DATA FOR THIS EXERCISE >>
***

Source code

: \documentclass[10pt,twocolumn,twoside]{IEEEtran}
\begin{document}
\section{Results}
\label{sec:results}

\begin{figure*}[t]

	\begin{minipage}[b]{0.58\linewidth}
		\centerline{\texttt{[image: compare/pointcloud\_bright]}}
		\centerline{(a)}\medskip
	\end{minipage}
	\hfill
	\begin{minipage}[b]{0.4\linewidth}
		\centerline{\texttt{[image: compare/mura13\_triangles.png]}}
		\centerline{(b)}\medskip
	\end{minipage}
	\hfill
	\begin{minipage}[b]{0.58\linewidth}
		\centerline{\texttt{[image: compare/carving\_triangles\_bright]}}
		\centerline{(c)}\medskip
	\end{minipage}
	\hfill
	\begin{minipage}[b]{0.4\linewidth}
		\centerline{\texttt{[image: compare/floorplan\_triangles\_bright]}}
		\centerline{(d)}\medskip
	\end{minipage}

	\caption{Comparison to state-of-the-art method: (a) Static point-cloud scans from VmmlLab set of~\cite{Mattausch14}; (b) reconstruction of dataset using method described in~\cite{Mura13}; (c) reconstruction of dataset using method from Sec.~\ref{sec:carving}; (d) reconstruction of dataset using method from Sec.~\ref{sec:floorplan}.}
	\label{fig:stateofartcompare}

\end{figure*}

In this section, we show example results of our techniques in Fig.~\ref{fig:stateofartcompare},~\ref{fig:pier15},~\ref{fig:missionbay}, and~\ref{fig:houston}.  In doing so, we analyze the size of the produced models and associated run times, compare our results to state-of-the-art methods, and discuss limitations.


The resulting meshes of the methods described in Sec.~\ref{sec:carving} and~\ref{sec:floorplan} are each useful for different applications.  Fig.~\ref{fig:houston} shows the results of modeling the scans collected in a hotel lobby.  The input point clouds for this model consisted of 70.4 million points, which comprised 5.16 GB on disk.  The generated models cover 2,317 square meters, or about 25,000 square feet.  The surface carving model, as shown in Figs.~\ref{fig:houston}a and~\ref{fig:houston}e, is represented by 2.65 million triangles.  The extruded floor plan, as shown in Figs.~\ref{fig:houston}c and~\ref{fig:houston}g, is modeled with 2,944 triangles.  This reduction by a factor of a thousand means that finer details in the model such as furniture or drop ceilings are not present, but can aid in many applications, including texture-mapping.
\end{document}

***

PROBLEM STATEMENT >> Retype the records above in full, matching each line exactly.

WRITTEN ANSWER >>
Source code

: \documentclass[10pt,twocolumn,twoside]{IEEEtran}
\begin{document}
\section{Results}
\label{sec:results}

\begin{figure*}[t]

	\begin{minipage}[b]{0.58\linewidth}
		\centerline{\texttt{[image: compare/pointcloud\_bright]}}
		\centerline{(a)}\medskip
	\end{minipage}
	\hfill
	\begin{minipage}[b]{0.4\linewidth}
		\centerline{\texttt{[image: compare/mura13\_triangles.png]}}
		\centerline{(b)}\medskip
	\end{minipage}
	\hfill
	\begin{minipage}[b]{0.58\linewidth}
		\centerline{\texttt{[image: compare/carving\_triangles\_bright]}}
		\centerline{(c)}\medskip
	\end{minipage}
	\hfill
	\begin{minipage}[b]{0.4\linewidth}
		\centerline{\texttt{[image: compare/floorplan\_triangles\_bright]}}
		\centerline{(d)}\medskip
	\end{minipage}

	\caption{Comparison to state-of-the-art method: (a) Static point-cloud scans from VmmlLab set of~\cite{Mattausch14}; (b) reconstruction of dataset using method described in~\cite{Mura13}; (c) reconstruction of dataset using method from Sec.~\ref{sec:carving}; (d) reconstruction of dataset using method from Sec.~\ref{sec:floorplan}.}
	\label{fig:stateofartcompare}

\end{figure*}

In this section, we show example results of our techniques in Fig.~\ref{fig:stateofartcompare},~\ref{fig:pier15},~\ref{fig:missionbay}, and~\ref{fig:houston}.  In doing so, we analyze the size of the produced models and associated run times, compare our results to state-of-the-art methods, and discuss limitations.


The resulting meshes of the methods described in Sec.~\ref{sec:carving} and~\ref{sec:floorplan} are each useful for different applications.  Fig.~\ref{fig:houston} shows the results of modeling the scans collected in a hotel lobby.  The input point clouds for this model consisted of 70.4 million points, which comprised 5.16 GB on disk.  The generated models cover 2,317 square meters, or about 25,000 square feet.  The surface carving model, as shown in Figs.~\ref{fig:houston}a and~\ref{fig:houston}e, is represented by 2.65 million triangles.  The extruded floor plan, as shown in Figs.~\ref{fig:houston}c and~\ref{fig:houston}g, is modeled with 2,944 triangles.  This reduction by a factor of a thousand means that finer details in the model such as furniture or drop ceilings are not present, but can aid in many applications, including texture-mapping.
\end{document}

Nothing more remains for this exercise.